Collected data
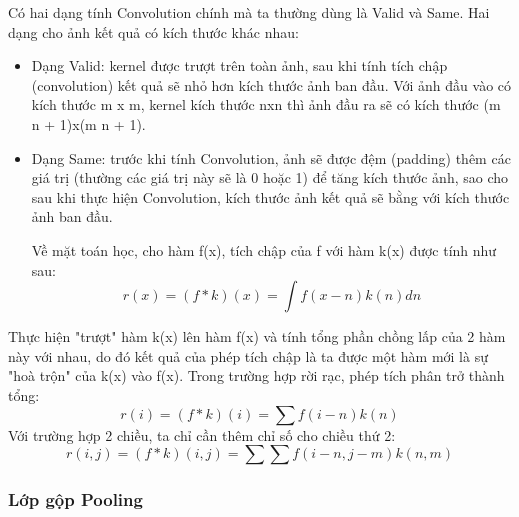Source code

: Có hai dạng tính Convolution chính mà ta thường dùng là Valid và Same. Hai dạng cho ảnh kết quả có kích thước khác nhau:
\begin{itemize}
\item Dạng Valid: kernel được trượt trên toàn ảnh, sau khi tính tích chập (convolution) kết quả sẽ nhỏ hơn kích thước ảnh ban đầu. Với ảnh đầu vào có kích thước m x m, kernel kích thước nxn thì ảnh đầu ra sẽ có kích thước (m n + 1)x(m n + 1).
\item Dạng Same: trước khi tính Convolution,  ảnh sẽ được đệm (padding) thêm các giá trị (thường các giá trị này sẽ là 0 hoặc 1) để tăng kích thước ảnh, sao cho sau khi thực hiện Convolution, kích thước ảnh kết quả sẽ bằng với kích thước ảnh ban đầu.

Về mặt toán học, cho hàm f(x), tích chập của f với hàm k(x) được tính như sau:
\begin{equation}
r(x) = (f*k)(x) =\int f(x - n)k(n) dn
\end{equation}
\end{itemize}

Thực hiện "trượt" hàm k(x) lên hàm f(x) và tính tổng phần chồng lấp của 2 hàm này với nhau, do đó kết quả của phép tích chập là ta được một hàm mới là sự "hoà trộn" của k(x) vào f(x). Trong trường hợp rời rạc, phép tích phân trở thành tổng:
\begin{equation}
r(i) = (f*k)(i) =\sum f(i - n)k(n)
\end{equation}
Với trường hợp 2 chiều, ta chỉ cần thêm chỉ số cho chiều thứ 2:
\begin{equation}
r(i, j) = (f*k)(i, j) =\sum\sum f(i - n, j- m)k(n, m)
\end{equation}
\subsubsection{Lớp gộp Pooling}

▶ **Task to carry out**
Retype, without changes, the lines from the line holding "r(i, j) = (f*k)(i, j)" to the end of the data, both ends included.

▶ **Response for this exercise**
r(i, j) = (f*k)(i, j) =\sum\sum f(i - n, j- m)k(n, m)
\end{equation}
\subsubsection{Lớp gộp Pooling}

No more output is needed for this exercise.